The paper proceeds in three steps: (1) derive theoretical bounds on PCC and MSE based on vote variance; (2) propose the BinoVotes voting model to estimate vote variance when empirical variance is unavailable; (3) validate the bounds on 18 subjective test datasets.

Key Designs

  1. Derivation of the PCC upper bound and MSE lower bound:

    • Function: Derive the best achievable PCC and lowest achievable MSE for any objective estimator under given subjective test conditions.
    • Mechanism: Consider the best possible objective estimator — an oracle estimator with direct access to the true quality \(Y\).

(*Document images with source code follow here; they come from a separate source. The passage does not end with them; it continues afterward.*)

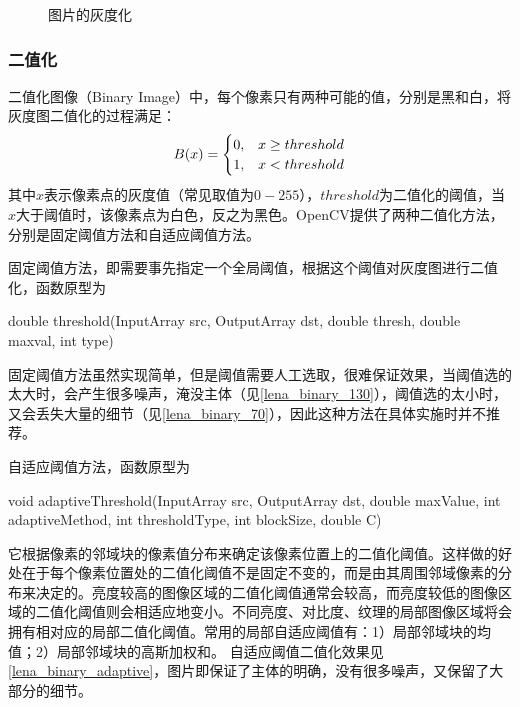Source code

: \begin{figure}[htbp]
  \centering
	\hfill
  \caption{图片的灰度化}
  \label{pic:greyscale}
\end{figure}

\subsubsection*{二值化}
\label{sub:二值化}
二值化图像（Binary Image）中，每个像素只有两种可能的值，分别是黑和白，将灰度图二值化的过程满足\label{pic:binarization}：
\begin{equation} \label{pic:binarization}
	B(x)=
	\begin{cases}
		0,&x\geq threshold\cr 1,&x<threshold
	\end{cases}
\end{equation}
其中$x$表示像素点的灰度值（常见取值为$0-255$），$threshold$为二值化的阈值，当$x$大于阈值时，该像素点为白色，反之为黑色。OpenCV提供了两种二值化方法，分别是固定阈值方法和自适应阈值方法。

固定阈值方法，即需要事先指定一个全局阈值，根据这个阈值对灰度图进行二值化，函数原型为
\begin{Code}
double threshold(InputArray src, OutputArray dst, double thresh, double maxval, int type)
\end{Code}
固定阈值方法虽然实现简单，但是阈值需要人工选取，很难保证效果，当阈值选的太大时，会产生很多噪声，淹没主体（见\autoref{lena_binary_130}），阈值选的太小时，又会丢失大量的细节（见\autoref{lena_binary_70}），因此这种方法在具体实施时并不推荐。

自适应阈值方法，函数原型为
\begin{Code}
void adaptiveThreshold(InputArray src, OutputArray dst, double maxValue, int adaptiveMethod, int thresholdType, int blockSize, double C)
\end{Code}
它根据像素的邻域块的像素值分布来确定该像素位置上的二值化阈值。这样做的好处在于每个像素位置处的二值化阈值不是固定不变的，而是由其周围邻域像素的分布来决定的。亮度较高的图像区域的二值化阈值通常会较高，而亮度较低的图像区域的二值化阈值则会相适应地变小。不同亮度、对比度、纹理的局部图像区域将会拥有相对应的局部二值化阈值。常用的局部自适应阈值有：1）局部邻域块的均值；2）局部邻域块的高斯加权和。%
自适应阈值二值化效果见\autoref{lena_binary_adaptive}，图片即保证了主体的明确，没有很多噪声，又保留了大部分的细节。

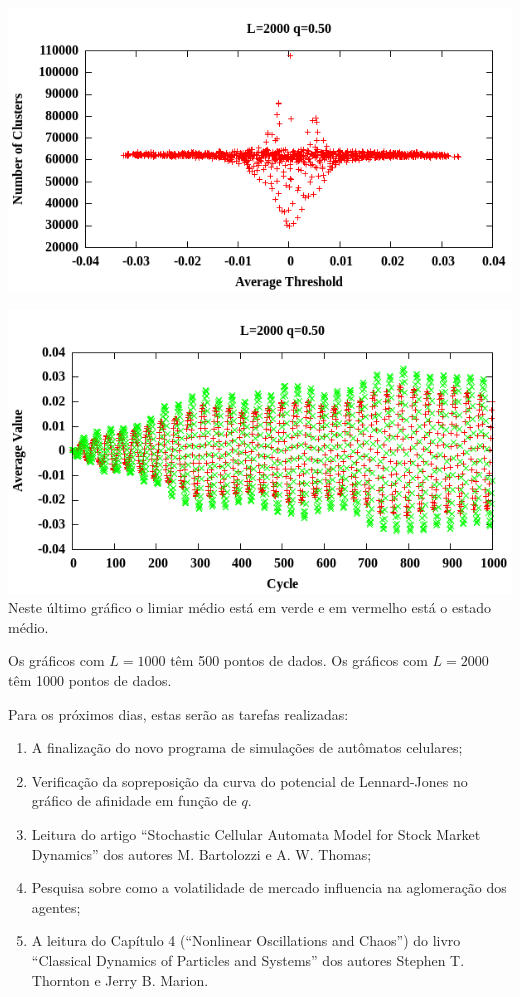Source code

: \documentclass[12pt,a4paper,final]{article}
\begin{document}
\includegraphics[width=\linewidth]{dataL2000Q50ClustersVsAvgThres.png}

\includegraphics[width=\linewidth]{dataL2000Q50AvgStateThresVScycle.png}\\
Neste último gráfico o limiar médio está em verde e em vermelho está o estado médio.

Os gráficos com $L=1000$ têm 500 pontos de dados.
Os gráficos com $L=2000$ têm 1000 pontos de dados.

  Para os próximos dias, estas serão as tarefas realizadas:
	\begin{enumerate}
		\item A finalização do novo programa de simulações de autômatos celulares;
		\item Verificação da sopreposição da curva do potencial de Lennard-Jones no gráfico de afinidade em função de $q$.
		\item Leitura do artigo ``Stochastic Cellular Automata Model for Stock Market Dynamics'' dos autores M. Bartolozzi e A. W. Thomas;
		\item Pesquisa sobre como a volatilidade de mercado influencia na aglomeração dos agentes;
		\item A leitura do Capítulo 4 (``Nonlinear Oscillations and Chaos'') do livro ``Classical Dynamics of Particles and Systems'' dos autores Stephen T. Thornton e Jerry B. Marion.
	\end{enumerate}
\end{document}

The PCC/MSE between \(Y\) and MOS \(X\) then defines the limit for any estimator. Key result: \(\mathbb{E}(D^2) = \frac{\mathbb{E}(v_r(Y))}{n_v}\), meaning the MSE lower bound depends only on the expected vote variance \(\mathbb{E}(v_r(Y))\) and the number of voters \(n_v\). The PCC upper bound follows similarly, using \(\text{Var}(X) = \frac{\mathbb{E}(v_r(Y))}{n_v} + \text{Var}(Y)\).
    • Design Motivation: The derivation is grounded in probability theory (the law of total expectation, the law of total variance, and the i.i.d. votes assumption), making it rigorous and minimally assumptive. The "well-behaved" condition \(\mathbb{E}(R_j|Y)=Y\) is the foundational assumption underlying all subjective tests.
  2. BinoVotes voting model:

    • Function: Provide theoretical estimates of the vote distribution and variance when empirical vote variance is unavailable.
    • Mechanism: Votes are modeled as a scaled binomial distribution — the true quality \(Y \in [s_L, s_H]\) is mapped to \(p = (Y-s_L)/(s_H-s_L) \in [0,1]\), and the vote distribution is \(R = \frac{s_H-s_L}{n_s-1}\text{Binom}(n_s-1, p) + s_L\). The BinoVotes variance is \(v_r(Y) = \frac{(s_H-s_L)^2}{(n_s-1)} p(1-p)\) — zero at the extremes of the quality range and maximal in the middle.
    • Design Motivation: The binomial distribution naturally satisfies the discrete and bounded constraints of rating scales. The BinoVotes variance is a parabolic function of true quality — voter agreement is high (low variance) at extreme quality levels (e.g., clearly good or clearly bad) and disagreement is greatest (high variance) at intermediate quality levels, which aligns with intuition.
  3. BinoMOS model:

    • Function: Model the theoretical distribution of MOS by averaging BinoVotes.
    • Mechanism: The average of \(n_v\) BinoVotes naturally inherits the discrete value range of MOS — \(|M| = n_v(n_s-1)+1\) possible values — and its dependence on the number of voters. As \(n_v\) increases, BinoMOS converges to the true quality (by the central limit theorem).
    • Design Motivation: Direct MOS modeling approaches (e.g., Gaussian distributions) frequently violate the discrete nature of MOS. BinoMOS is derived naturally from the voting model and preserves all mathematical properties.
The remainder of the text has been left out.